Ermete Trismegisto e Le Tarsie Marmoree del pavimento del Duomo di Siena

Nel 1568 Giovanni Vasari lo definì:

 « …Al più bello et al più grande et magnifico pavimento che mai fusse stato fatto… »

 

La Cattedrale di Santa Maria Assunta a Siena, costruita prevalentemente in stile romanico-gotico, è famosa per il suo pavimento caratteristico ed enigmatico, costituito da “pietre tassellate”: le tarsie marmoree di colori particolari e sapientemente accostate, attraverso le quali prendono forma figure e temi.

Un progetto decorativo che è durato sei secoli, dal Trecento fino all’Ottocento e che si compone di più di 60 scene, realizzate da oltre 40 artisti (Bernardino di Betto detto il “Pinturicchio”; Domenico di Bartolo; Stefano di Giovanni di Consolo detto il “Sassetta”; Matteo di Giovanni; Domenico Beccafumi).
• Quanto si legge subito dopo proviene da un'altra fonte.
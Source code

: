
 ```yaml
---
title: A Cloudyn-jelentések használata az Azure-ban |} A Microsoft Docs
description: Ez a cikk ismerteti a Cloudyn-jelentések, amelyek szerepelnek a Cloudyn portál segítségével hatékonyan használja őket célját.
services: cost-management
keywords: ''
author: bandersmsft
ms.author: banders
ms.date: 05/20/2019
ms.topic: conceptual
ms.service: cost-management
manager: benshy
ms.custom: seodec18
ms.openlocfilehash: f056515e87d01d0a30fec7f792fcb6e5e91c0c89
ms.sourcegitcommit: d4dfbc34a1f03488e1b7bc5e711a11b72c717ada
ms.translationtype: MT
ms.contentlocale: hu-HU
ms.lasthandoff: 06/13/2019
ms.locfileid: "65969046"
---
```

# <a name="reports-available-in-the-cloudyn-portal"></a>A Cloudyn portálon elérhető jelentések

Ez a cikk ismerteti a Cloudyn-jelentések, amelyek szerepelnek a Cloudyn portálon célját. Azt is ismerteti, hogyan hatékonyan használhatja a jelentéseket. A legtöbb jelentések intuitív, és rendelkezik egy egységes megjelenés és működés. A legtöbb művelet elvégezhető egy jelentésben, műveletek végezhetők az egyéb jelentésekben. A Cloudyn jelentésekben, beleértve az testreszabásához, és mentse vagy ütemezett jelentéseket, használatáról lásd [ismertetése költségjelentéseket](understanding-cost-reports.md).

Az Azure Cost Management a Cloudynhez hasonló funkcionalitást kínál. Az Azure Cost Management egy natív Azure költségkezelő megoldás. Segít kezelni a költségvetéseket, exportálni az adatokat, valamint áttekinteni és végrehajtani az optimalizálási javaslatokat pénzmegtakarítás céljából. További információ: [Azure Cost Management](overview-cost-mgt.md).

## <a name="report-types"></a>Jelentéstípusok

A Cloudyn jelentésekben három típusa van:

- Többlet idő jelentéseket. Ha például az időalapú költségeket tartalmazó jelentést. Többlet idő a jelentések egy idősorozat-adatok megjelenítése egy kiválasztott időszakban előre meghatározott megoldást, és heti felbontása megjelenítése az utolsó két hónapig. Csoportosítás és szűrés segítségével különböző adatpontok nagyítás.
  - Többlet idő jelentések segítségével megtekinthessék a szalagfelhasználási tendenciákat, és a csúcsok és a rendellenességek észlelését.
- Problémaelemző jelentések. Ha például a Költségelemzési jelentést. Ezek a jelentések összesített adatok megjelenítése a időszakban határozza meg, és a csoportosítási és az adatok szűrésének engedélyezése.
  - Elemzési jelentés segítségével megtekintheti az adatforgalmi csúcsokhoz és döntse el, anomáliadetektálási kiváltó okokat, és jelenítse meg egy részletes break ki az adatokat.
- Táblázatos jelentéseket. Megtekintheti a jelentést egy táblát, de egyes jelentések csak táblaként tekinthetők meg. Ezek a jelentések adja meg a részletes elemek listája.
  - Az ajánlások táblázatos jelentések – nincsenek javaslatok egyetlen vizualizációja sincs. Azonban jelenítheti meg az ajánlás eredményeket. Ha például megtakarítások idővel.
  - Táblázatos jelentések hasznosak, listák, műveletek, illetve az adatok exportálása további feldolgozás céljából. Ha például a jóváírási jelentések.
Questo magnifico monumento rinascimentale presenta uno dei pavimenti intarsiati più belli che si possono trovare, ma ad un occhio attento risulta anche uno dei più strani.

All’interno della chiesa ci si aspetterebbe di trovare raffigurazioni delle sacre scritture, invece nel Duomo di Siena troviamo raffigurati personaggi mitici che con il cristianesimo non sembrano avere nulla a che fare, quali le Sibille ed Ermete Trimegisto.

Inoltre, in una incredibile convivenza di elementi pagani e cristiani, nella parete del Duomo che guarda il Palazzo Arcivescovile, c’è anche il famoso “Sator”, una scritta ermetica e palindroma, altrimenti detto “quadrato magico”, che è un insieme di cinque parole composte a loro volta da cinque sillabe: SATOR, AREPO, TENET, OPERA e ROTAS. Il  detto “quadrato magico” è visibile anche su un numero sorprendentemente vasto di reperti archeologici, sparsi un po’ ovunque in Italia ed in Europa.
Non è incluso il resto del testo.